**What the exercise asks**:
Stop at the line containing "[and semantic memory.": every line of the listing from the first up to that one must be set down exactly.

**Excerpted data**:
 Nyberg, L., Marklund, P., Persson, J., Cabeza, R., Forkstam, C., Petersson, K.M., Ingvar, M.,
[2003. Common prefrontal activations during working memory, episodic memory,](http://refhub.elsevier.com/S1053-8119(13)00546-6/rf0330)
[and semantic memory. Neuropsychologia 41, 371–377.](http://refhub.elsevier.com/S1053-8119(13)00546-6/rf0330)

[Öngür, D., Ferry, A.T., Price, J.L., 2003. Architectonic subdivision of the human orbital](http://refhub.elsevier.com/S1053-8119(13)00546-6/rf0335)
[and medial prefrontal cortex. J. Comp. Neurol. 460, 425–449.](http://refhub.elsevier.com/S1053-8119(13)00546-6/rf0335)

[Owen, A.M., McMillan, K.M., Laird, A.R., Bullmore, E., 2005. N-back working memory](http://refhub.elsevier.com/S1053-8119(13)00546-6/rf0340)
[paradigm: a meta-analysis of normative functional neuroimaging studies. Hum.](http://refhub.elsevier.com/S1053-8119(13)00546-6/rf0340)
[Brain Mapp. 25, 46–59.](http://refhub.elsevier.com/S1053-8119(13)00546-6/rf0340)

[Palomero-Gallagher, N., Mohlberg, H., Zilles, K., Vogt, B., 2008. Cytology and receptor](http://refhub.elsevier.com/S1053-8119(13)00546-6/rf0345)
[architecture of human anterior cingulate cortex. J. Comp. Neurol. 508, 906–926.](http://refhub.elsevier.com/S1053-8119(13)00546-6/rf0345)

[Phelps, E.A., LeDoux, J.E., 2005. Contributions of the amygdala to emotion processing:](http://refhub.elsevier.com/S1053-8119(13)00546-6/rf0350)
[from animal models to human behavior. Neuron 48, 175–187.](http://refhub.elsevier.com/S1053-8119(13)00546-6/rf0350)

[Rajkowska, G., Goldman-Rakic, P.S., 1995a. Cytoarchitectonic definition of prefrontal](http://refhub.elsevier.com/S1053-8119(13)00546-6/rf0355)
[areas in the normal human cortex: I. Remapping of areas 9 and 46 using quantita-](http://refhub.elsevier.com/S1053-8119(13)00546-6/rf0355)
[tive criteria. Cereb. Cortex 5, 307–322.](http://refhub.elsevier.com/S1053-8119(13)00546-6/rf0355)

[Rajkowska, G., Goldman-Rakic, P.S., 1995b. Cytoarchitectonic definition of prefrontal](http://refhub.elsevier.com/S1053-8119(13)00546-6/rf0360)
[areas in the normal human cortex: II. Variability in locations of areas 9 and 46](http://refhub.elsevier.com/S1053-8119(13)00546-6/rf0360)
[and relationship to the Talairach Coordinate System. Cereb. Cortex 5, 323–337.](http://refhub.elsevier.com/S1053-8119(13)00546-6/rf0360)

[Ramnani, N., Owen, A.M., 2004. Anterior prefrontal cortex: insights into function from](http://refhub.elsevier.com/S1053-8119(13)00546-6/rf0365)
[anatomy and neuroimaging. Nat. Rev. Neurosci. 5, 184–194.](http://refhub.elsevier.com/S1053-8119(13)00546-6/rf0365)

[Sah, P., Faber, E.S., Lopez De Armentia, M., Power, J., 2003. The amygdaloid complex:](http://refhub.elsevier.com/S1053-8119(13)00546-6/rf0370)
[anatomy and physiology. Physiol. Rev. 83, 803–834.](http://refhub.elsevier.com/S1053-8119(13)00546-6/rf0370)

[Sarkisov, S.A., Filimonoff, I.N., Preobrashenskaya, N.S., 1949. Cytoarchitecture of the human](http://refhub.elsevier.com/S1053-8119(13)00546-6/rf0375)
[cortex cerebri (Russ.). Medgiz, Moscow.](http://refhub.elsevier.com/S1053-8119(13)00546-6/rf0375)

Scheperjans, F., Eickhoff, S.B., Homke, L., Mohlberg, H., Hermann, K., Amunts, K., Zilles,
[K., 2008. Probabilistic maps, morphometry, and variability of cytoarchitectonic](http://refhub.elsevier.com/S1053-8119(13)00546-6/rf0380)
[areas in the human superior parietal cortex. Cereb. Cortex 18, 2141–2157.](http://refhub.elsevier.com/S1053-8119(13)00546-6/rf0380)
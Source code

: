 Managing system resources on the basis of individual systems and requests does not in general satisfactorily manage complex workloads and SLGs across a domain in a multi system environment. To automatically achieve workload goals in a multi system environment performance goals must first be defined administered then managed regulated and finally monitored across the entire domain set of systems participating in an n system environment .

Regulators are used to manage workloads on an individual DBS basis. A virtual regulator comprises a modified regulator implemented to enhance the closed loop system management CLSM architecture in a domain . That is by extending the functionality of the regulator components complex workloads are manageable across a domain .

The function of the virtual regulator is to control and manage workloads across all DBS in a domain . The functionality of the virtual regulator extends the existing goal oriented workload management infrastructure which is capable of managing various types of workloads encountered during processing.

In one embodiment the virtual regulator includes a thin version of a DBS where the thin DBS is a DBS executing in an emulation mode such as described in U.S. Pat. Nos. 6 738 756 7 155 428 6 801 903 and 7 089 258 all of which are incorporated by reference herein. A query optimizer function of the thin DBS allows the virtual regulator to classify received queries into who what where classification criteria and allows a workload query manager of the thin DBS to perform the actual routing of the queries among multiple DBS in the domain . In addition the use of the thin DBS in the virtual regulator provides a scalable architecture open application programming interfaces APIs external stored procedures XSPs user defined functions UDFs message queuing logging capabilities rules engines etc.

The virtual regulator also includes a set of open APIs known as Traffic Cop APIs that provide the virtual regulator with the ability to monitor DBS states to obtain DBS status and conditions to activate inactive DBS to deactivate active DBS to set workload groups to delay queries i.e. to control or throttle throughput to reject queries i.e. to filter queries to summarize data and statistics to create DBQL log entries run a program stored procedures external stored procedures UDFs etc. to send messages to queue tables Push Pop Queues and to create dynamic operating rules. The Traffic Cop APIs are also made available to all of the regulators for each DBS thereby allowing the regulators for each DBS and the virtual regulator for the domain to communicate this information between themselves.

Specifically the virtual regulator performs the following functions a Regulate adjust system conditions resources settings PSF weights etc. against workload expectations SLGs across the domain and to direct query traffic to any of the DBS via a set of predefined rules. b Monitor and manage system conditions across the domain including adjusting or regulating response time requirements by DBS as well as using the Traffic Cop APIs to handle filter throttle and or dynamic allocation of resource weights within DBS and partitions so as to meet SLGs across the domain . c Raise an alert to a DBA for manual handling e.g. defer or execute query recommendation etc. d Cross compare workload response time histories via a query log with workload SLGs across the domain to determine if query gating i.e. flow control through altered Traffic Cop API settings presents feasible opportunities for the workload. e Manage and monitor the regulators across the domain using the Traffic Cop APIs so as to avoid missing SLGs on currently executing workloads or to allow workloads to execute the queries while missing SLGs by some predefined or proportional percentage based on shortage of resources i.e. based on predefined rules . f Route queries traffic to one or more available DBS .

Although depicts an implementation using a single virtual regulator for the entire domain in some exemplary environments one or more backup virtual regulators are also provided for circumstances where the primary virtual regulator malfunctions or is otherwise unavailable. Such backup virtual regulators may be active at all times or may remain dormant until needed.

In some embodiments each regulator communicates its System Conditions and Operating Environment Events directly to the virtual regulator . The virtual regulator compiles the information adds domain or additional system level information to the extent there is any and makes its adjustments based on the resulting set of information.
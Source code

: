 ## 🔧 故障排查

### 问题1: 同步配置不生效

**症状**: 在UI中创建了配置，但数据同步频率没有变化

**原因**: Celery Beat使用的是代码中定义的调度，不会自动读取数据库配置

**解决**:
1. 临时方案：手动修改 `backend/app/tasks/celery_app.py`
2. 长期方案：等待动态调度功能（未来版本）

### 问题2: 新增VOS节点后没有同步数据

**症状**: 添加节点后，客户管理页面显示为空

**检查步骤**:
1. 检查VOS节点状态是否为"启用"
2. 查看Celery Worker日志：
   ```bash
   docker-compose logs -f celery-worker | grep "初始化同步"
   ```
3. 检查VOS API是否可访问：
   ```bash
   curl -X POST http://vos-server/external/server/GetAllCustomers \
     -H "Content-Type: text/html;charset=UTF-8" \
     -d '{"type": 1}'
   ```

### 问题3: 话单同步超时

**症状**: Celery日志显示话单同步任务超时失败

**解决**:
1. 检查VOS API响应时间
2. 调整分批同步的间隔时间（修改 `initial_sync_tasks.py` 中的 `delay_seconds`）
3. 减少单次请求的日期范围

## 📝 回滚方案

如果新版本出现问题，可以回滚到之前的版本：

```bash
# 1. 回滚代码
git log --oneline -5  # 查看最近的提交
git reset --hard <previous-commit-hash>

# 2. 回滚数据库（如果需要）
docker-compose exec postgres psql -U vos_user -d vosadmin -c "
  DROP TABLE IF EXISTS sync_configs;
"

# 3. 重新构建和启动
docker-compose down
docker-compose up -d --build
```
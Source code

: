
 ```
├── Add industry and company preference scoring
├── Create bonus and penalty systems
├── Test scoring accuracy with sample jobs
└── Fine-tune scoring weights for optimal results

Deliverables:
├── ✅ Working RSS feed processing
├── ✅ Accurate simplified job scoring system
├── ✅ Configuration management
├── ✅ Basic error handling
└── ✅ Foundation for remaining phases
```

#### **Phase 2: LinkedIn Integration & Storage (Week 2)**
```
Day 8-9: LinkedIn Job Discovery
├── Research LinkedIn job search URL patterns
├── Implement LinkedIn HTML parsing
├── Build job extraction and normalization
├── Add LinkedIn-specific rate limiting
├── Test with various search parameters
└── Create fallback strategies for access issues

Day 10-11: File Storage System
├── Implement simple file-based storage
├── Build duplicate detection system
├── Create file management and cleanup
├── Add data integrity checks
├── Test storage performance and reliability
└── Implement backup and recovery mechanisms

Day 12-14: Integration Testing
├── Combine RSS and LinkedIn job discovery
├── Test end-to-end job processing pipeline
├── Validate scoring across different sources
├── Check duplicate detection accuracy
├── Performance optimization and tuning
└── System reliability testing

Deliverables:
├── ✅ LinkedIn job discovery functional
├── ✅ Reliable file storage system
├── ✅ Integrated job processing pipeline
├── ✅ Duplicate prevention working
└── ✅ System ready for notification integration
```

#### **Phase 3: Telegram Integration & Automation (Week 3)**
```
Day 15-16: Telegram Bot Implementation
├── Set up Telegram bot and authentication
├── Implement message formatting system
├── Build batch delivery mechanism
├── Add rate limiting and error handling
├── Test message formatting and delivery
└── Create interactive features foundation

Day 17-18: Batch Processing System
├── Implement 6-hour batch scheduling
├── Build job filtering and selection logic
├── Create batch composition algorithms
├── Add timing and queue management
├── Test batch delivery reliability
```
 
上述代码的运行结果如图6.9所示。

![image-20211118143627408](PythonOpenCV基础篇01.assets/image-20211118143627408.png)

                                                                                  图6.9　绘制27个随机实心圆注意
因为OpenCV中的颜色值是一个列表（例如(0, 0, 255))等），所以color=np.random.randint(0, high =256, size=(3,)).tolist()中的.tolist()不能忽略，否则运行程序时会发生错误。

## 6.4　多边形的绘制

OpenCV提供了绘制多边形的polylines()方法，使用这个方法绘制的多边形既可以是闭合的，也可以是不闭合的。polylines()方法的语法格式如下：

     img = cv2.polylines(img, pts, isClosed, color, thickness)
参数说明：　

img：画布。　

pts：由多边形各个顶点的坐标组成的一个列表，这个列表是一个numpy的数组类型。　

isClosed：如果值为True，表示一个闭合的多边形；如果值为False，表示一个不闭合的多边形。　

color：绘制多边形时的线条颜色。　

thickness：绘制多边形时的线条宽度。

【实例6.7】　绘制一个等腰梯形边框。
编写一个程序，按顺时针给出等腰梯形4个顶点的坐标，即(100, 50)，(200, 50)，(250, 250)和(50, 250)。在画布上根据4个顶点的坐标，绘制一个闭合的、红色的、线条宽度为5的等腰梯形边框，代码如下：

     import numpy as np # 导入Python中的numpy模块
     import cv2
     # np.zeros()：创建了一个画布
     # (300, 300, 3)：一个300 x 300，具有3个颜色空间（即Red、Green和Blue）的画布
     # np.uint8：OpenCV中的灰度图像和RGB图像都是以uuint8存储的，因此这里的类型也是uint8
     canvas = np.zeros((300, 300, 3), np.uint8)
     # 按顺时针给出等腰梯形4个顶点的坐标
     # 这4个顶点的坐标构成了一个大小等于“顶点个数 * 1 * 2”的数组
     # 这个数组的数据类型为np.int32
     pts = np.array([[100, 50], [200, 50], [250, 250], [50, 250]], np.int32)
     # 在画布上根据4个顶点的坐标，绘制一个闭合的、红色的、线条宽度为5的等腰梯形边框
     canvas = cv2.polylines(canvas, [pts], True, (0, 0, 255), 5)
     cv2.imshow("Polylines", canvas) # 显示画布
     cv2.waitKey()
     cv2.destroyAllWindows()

**Reply to the task**:
 Nyberg, L., Marklund, P., Persson, J., Cabeza, R., Forkstam, C., Petersson, K.M., Ingvar, M.,
[2003. Common prefrontal activations during working memory, episodic memory,](http://refhub.elsevier.com/S1053-8119(13)00546-6/rf0330)
[and semantic memory. Neuropsychologia 41, 371–377.](http://refhub.elsevier.com/S1053-8119(13)00546-6/rf0330)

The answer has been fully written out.